------ DATA UNDER STUDY

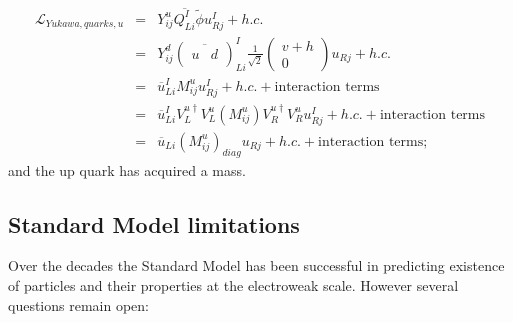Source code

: \begin{eqnarray}
\mathcal L_{Yukawa,quarks,u} &=&  Y^u_{ij}\overline{Q^I_{Li}}\tilde{\phi} u^I_{Rj} + h.c. \nonumber \\
&=& Y^d_{ij}  \left( \overline{ \begin{array}{cc} u & d \end{array} } \right)^I_{Li}  \frac{1}{\sqrt{2}}  \left( \begin{array}{c} v + h \\ 0 \end{array} \right)  u_{Rj} + h.c.\nonumber \\ 
&=& \overline{u}^I_{Li}M^u_{ij}u^I_{Rj} + h.c. + \mbox{interaction terms} \nonumber \\
&=& \overline{u}^I_{Li}V^{u\dag}_LV^u_L(M^u_{ij})V^{u\dag}_R V^u_Ru^I_{Rj} + h.c. + \mbox{interaction terms} \nonumber\\
&=& \overline{u}_{Li}(M^u_{ij})_{diag}u_{Rj} + h.c. + \mbox{interaction terms};
\label{eqn:SMLYukawaUquark}
\end{eqnarray}
and the up quark has acquired a mass.

\clearpage

\subsection{Standard Model limitations}

Over the decades the Standard Model has been successful in predicting existence of particles and their properties at the electroweak scale. However several questions remain open:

------------

## WHAT IS NEEDED
Scan the data above and report each line in which "overline" is present.

## TASK RESULT
\mathcal L_{Yukawa,quarks,u} &=&  Y^u_{ij}\overline{Q^I_{Li}}\tilde{\phi} u^I_{Rj} + h.c. \nonumber \\
&=& Y^d_{ij}  \left( \overline{ \begin{array}{cc} u & d \end{array} } \right)^I_{Li}  \frac{1}{\sqrt{2}}  \left( \begin{array}{c} v + h \\ 0 \end{array} \right)  u_{Rj} + h.c.\nonumber \\ 
&=& \overline{u}^I_{Li}M^u_{ij}u^I_{Rj} + h.c. + \mbox{interaction terms} \nonumber \\
&=& \overline{u}^I_{Li}V^{u\dag}_LV^u_L(M^u_{ij})V^{u\dag}_R V^u_Ru^I_{Rj} + h.c. + \mbox{interaction terms} \nonumber\\
&=& \overline{u}_{Li}(M^u_{ij})_{diag}u_{Rj} + h.c. + \mbox{interaction terms};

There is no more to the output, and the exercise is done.